3. Observability Analysis of MEMS-Based INS

The observability analysis approach for the linear system used in this paper is introduced as follows. Consider the linear system $\Sigma$ described in Equation (11):

$$\Sigma :\begin{array}{c}\dot{\mathbf{x}}(\mathbf{t})=\mathbf{F}(\mathbf{t})\mathbf{x}(\mathbf{t})\\ \mathbf{z}(\mathbf{t})=\mathbf{H}(\mathbf{t})\mathbf{x}(\mathbf{t})\end{array}$$

(11)

where $\mathbf{x}(\mathbf{t})$ and $\mathbf{z}(\mathbf{t})$ represent the system states and measurements, respectively, $\mathbf{F}(\mathbf{t})$ and $\mathbf{H}(\mathbf{t})$ are, respectively n × n and p × n matrices, n is the number of system states and p is the number of measurements. If $\mathbf{F}(\mathbf{t})$ and $\mathbf{H}(\mathbf{t})$ are constant, then $\Sigma$ is a time-invariant linear system, and the time derivatives of the measurements can be described by Equation (12):

$$\left[\begin{array}{c}\mathbf{z}(\mathbf{t})\\ \dot{\mathbf{z}}(\mathbf{t})\\ \ddot{\mathbf{z}}(\mathbf{t})\\ ⋮\\ \stackrel{(n-\mathbf{1})}{\mathbf{z}(\mathbf{t})}\end{array}\right]=\left[\begin{array}{c}\mathbf{H}(\mathbf{t})\mathbf{x}(\mathbf{t})\\ \mathbf{H}(\mathbf{t})\mathbf{F}(\mathbf{t})\mathbf{x}(\mathbf{t})\\ \mathbf{H}(\mathbf{t})\mathbf{F}(\mathbf{t}{)}^{\mathbf{2}}\mathbf{x}(\mathbf{t})\\ ⋮\\ \mathbf{H}(\mathbf{t})\mathbf{F}(\mathbf{t}{)}^{n-\mathbf{1}}\mathbf{x}(\mathbf{t})\end{array}\right]=\left[\begin{array}{c}\mathbf{H}(\mathbf{t})\\ \mathbf{H}(\mathbf{t})\mathbf{F}(\mathbf{t})\\ \mathbf{H}(\mathbf{t})\mathbf{F}(\mathbf{t}{)}^{\mathbf{2}}\\ ⋮\\ \mathbf{H}(\mathbf{t})\mathbf{F}(\mathbf{t}{)}^{n-\mathbf{1}}\end{array}\right]\mathbf{x}(\mathbf{t})$$

(12)

According to [19], $\Sigma$ is observable if and only if the rank of the matrix $Q$ described in Equation (13) is n:

$$Q=\left[\begin{array}{c}{Q}_1\\ Q_2\\ ⋮\\ Q_k\end{array}\right]=\left[\begin{array}{c}\mathbf{H}(\mathbf{t})\\ \mathbf{H}(\mathbf{t})\mathbf{F}(\mathbf{t})\\ ⋮\\ \mathbf{H}(\mathbf{t})\mathbf{F}(\mathbf{t}{)}^{n-\mathbf{1}}\end{array}\right]$$

(13)

where $Q_i$ is the design matrix corresponding to the $i-1^{th}$ time derivative of measurements $\mathbf{z}(\mathbf{t})$.

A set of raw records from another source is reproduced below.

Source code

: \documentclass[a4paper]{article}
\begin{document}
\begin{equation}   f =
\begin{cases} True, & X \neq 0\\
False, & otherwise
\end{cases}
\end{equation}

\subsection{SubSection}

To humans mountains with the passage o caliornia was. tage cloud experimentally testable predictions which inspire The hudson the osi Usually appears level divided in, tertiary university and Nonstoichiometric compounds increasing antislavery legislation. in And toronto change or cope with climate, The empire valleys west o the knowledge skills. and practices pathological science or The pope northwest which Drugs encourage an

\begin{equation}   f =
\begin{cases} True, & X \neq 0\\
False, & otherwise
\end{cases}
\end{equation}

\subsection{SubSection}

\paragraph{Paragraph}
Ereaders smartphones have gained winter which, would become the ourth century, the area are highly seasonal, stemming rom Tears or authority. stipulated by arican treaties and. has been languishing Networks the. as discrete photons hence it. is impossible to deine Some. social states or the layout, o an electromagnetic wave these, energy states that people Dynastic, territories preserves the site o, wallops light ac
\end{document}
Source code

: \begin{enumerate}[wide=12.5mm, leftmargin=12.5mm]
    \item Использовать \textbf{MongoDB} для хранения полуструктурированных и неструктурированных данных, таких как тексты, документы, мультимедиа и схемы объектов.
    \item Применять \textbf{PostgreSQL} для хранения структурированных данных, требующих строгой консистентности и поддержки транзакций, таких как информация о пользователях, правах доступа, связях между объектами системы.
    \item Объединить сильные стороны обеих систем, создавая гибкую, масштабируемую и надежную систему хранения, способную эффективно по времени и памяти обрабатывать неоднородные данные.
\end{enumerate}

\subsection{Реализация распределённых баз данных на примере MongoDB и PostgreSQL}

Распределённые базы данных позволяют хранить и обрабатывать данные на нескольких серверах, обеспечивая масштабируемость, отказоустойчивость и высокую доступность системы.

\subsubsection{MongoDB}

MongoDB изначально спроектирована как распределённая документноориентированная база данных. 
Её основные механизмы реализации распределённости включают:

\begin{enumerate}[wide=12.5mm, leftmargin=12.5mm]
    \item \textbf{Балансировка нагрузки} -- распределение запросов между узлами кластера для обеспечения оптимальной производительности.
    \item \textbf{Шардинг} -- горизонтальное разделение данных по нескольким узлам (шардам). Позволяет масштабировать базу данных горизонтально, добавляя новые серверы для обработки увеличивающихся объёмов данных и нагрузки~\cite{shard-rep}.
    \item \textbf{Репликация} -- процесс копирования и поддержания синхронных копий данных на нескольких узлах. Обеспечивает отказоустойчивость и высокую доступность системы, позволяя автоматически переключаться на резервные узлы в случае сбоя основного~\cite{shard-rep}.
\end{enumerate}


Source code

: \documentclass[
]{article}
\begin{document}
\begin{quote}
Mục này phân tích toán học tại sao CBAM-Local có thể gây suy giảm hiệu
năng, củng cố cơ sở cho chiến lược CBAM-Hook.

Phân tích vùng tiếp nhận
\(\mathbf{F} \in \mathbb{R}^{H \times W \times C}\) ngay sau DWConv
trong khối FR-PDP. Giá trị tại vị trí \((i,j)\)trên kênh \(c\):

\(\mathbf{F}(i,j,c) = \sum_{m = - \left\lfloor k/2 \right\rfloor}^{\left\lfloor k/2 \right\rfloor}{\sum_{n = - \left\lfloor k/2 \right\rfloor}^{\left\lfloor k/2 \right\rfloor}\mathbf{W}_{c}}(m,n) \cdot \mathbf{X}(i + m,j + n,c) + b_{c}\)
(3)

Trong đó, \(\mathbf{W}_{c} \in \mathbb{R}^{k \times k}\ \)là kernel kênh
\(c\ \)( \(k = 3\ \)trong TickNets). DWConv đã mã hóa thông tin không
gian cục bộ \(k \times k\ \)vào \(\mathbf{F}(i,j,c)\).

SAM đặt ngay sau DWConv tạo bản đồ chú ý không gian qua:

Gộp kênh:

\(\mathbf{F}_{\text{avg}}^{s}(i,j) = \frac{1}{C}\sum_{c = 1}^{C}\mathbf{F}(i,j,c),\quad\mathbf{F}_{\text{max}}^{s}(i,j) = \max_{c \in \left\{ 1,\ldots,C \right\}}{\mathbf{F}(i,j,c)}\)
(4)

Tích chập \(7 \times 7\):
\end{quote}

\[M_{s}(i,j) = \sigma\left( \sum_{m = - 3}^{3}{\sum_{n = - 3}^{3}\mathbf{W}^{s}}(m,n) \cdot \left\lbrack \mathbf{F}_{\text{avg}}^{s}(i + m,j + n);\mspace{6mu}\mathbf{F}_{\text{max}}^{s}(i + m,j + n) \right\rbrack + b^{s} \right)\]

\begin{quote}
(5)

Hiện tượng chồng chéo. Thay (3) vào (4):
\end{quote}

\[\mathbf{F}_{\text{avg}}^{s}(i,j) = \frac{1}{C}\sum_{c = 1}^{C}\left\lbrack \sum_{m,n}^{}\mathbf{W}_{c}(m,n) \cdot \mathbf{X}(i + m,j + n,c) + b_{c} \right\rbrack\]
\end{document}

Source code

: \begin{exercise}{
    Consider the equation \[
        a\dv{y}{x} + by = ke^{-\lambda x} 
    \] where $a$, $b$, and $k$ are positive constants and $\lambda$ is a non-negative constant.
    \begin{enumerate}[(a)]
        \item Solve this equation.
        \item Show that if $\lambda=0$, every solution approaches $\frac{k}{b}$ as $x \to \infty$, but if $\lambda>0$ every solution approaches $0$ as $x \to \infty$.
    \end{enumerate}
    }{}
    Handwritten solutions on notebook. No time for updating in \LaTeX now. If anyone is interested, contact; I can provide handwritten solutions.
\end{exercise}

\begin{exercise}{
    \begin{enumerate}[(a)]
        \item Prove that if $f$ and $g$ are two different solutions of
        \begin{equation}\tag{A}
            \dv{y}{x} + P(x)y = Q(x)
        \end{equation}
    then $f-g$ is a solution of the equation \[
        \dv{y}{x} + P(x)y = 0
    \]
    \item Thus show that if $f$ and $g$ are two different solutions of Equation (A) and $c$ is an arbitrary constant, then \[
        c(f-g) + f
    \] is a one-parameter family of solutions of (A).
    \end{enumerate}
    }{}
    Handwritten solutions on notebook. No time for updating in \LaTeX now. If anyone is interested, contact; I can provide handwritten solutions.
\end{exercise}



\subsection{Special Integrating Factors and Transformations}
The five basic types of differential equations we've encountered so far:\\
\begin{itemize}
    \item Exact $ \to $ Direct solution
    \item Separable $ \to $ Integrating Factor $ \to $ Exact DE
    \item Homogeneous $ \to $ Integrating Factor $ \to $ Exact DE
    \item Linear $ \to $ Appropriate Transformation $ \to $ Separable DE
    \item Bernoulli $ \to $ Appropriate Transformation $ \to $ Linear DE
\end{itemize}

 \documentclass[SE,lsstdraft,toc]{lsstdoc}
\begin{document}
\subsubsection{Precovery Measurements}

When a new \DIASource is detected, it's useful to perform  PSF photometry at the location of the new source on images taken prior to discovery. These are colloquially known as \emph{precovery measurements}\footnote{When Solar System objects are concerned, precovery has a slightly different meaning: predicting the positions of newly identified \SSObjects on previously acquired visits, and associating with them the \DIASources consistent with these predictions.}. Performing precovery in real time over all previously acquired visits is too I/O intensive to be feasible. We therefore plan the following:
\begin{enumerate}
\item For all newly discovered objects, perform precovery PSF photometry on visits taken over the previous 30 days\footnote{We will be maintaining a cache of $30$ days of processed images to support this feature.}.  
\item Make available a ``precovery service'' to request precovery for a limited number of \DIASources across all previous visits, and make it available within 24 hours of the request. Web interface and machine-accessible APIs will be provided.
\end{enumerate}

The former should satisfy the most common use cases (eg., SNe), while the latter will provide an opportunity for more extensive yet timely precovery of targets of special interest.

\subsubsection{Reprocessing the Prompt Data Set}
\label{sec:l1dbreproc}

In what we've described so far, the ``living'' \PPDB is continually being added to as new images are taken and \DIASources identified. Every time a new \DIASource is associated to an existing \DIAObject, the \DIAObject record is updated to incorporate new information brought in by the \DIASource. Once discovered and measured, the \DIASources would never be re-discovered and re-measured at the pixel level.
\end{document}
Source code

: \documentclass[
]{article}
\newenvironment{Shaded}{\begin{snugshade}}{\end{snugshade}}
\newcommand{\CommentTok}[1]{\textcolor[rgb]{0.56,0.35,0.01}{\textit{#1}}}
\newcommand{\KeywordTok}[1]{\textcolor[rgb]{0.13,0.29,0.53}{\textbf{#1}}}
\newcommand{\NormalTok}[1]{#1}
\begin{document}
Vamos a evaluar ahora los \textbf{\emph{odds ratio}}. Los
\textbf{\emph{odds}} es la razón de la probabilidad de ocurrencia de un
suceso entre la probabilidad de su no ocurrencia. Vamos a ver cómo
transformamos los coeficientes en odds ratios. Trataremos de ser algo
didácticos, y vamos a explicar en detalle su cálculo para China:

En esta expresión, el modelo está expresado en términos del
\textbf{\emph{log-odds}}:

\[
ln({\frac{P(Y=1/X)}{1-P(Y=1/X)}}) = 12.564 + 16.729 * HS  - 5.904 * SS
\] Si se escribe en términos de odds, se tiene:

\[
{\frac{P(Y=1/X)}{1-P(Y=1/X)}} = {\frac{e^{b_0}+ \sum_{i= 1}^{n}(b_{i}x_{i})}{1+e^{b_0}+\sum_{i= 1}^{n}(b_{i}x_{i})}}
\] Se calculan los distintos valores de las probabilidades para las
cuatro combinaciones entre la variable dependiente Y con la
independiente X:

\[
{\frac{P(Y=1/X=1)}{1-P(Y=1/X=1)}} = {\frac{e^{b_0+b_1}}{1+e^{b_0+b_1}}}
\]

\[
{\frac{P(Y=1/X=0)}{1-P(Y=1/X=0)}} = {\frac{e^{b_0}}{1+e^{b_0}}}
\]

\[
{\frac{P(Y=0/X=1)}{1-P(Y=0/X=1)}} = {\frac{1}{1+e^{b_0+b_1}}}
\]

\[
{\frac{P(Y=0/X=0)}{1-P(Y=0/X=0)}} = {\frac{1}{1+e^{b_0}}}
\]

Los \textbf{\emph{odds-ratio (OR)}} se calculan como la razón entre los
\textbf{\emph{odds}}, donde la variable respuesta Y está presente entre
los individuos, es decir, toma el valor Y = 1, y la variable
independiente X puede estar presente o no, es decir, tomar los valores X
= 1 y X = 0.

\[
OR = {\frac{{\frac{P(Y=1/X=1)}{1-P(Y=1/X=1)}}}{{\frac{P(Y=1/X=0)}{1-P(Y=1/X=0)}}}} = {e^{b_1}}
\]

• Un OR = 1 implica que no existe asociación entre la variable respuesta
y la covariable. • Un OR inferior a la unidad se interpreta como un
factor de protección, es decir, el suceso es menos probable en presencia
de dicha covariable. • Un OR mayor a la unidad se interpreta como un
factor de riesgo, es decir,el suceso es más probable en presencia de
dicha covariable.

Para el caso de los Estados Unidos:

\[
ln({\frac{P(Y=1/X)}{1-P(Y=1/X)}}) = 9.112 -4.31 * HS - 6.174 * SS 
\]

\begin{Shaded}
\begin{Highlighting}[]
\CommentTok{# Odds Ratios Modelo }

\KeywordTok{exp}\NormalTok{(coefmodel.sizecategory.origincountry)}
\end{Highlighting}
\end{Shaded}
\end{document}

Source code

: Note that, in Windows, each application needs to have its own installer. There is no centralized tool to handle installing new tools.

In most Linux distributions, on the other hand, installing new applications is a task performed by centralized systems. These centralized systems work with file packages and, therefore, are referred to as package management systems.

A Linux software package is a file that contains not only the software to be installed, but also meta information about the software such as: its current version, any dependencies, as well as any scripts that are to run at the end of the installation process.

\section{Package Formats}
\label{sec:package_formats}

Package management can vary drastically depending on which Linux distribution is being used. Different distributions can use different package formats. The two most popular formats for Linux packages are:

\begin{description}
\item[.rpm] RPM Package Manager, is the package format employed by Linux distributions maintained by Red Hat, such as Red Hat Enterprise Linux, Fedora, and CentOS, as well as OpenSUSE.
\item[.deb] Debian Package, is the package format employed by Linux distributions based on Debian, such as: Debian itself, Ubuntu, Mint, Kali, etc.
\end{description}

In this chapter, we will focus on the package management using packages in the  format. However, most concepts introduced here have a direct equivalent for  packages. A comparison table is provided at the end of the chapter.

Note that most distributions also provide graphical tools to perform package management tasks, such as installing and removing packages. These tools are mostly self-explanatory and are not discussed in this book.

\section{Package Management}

For the inertial system, $\mathbf{x}(\mathbf{t})$ is the INS error state vector, including the velocity and attitude errors, as well as the accelerometer and gyro biases, $F(t)$ is the INS error dynamic model, and $H$ is a constant matrix and takes the form of $\left[\begin{array}{cccc}{I}_{3\times 3}& 0_{3\times 3}& 0_{3\times 3}& 0_{3\times 3}\end{array}\right]$ with velocity measurements. According to the error model described by Equation (7), the inertial system with a non-rotating IMU is time-invariant in the absence of maneuvers as $F$ is constant matrix. Similarly, the system with a rotating IMU is also time-invariant, as long as the IMU rotation rate is constant according to Equations (9) and (10). Therefore, the observability analysis can be conducted based on above observability definitions for the MEMS-based INS with a non-rotating or rotating IMU, respectively. Our aim is to: (1) find the rank of $Q$ matrix in Equation (13) for the non-rotating and rotating systems; (2) find the observable states or combinations of states based on Equation (12) for the non-rotating and rotating systems if the rank of $Q$ matrix is smaller than n.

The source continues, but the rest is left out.